/IntroToDataWrangling

A brief course intended to introduce non-programmers to python and data wrangling. Also, demonstration of network optimization, pdf creation in Python, and a simple Monte Carlo simulation.

Primary LanguageJupyter Notebook

Intro to Data Wrangling

This Intro to Data Wrangling course in Python was designed originally for BYU Global Supply Chain Management students who are interested in data wrangling to get the very basics of Python with Data Wrangling, taught in a context that may be familiar to them. It was hoped that this file was structured in a way that someone with no programming experience at all could follow along, make sense of it, and pick up some useful skills. Content and definitions are not anything official and if the author was not able to think of cohesive definitions, help was gotten from OpenAI's ChatGPT or GitHub's Copilot. The dataset used is a modified version of this open-source dataset and its use in this file may not line up with its original intended use. Numbers used in calculations are almost certainly not correct and will not align with real-world numbers (like profit/flight or the cost to rent out space) but were used to teach the principles and get close to relevant GSCM contexts and can easily be replaced with more relevant numbers. A special thanks to all of my instructors and professors in the IS program, including Professor Keith, Professor Hilton, Professor Cutler, Professor Wells, Professor Reese, Professor Anderson, and Professor Schuetzler, as well as Professor Hathaway in the GSCM program who helped give me the idea to do this while working as his teaching assisant. Any feedback is greatly appreciated.

Using the Course

The main course materials are in the StarLift.ipynb file, which references files the attached folders for instructive content and imported data. It is intended that the user would go through the first file, StarLift.ipynb (estimated completion in 4-6 hours), and then through StartLift Continued.ipynb if they were interested in taking it further. The second file mentioned, StarLift Continued.ipynb, is less instructive and is expected to be beyond a starter's capabilities to replicate immediately, though hopefully with everything learned in StarLift.ipynb the learner can, with some time and Googling, understand every line and know why it is there. StarLift Continued.ipynb is also there to demonstrate the use of more complex simulations to solve problems, even though the simulation used (Monte Carlo) was not entirely applicable to the context.

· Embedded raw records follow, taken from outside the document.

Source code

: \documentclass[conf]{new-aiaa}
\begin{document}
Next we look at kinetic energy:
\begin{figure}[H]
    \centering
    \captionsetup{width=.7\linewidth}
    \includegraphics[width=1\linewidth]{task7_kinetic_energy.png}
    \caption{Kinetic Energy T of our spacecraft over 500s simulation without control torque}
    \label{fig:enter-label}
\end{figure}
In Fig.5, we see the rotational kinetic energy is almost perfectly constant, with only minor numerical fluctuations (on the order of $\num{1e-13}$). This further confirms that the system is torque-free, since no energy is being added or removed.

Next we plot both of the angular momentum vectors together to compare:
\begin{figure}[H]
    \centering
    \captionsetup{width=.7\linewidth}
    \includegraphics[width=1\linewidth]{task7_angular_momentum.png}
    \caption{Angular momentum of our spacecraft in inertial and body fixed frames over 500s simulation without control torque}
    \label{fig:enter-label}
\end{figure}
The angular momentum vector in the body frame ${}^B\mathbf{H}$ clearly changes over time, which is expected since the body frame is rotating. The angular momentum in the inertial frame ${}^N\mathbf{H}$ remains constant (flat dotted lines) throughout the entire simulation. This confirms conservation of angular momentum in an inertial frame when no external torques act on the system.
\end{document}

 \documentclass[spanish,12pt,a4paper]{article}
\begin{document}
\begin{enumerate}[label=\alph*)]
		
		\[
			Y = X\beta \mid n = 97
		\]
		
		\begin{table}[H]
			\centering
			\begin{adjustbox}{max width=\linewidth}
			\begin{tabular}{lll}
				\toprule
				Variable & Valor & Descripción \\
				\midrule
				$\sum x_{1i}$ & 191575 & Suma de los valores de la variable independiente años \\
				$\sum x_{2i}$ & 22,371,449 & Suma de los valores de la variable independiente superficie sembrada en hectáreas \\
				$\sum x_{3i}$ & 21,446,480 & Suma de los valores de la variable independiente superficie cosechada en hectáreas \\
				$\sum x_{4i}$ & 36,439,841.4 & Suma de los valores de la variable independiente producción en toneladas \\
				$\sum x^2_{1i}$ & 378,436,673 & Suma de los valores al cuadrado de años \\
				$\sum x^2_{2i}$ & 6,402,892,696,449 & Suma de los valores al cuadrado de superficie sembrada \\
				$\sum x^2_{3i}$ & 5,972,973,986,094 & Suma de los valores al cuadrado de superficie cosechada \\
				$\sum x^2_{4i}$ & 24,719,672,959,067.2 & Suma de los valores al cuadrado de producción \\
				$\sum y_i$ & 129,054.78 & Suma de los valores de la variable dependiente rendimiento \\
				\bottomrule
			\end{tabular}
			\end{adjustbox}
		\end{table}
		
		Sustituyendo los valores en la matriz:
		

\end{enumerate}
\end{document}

To use the course, download all of the files and open the folder in your IDE of choice. The course was created using VS Code and should be able to be run in the IDE quite easily, as long as Python is installed. Some adjustments wererequired to get the same code working in Google Colab and the following links are to those files if you find that easier than using an IDE installed on your computer: StarLift.ipynb and StarLift Continued.ipynb. Jupyter systems were not tested for running these files, so if you decide to run it there please leave your feedback on how it runs and what could be changed.

Getting Started

If you are brand new to programming, consider checking out this video to get Python up and running on your device. If not, either pull this repository using git commands or download the code as a zip file. Again, reference the links above if you would like to instead use Google Colab.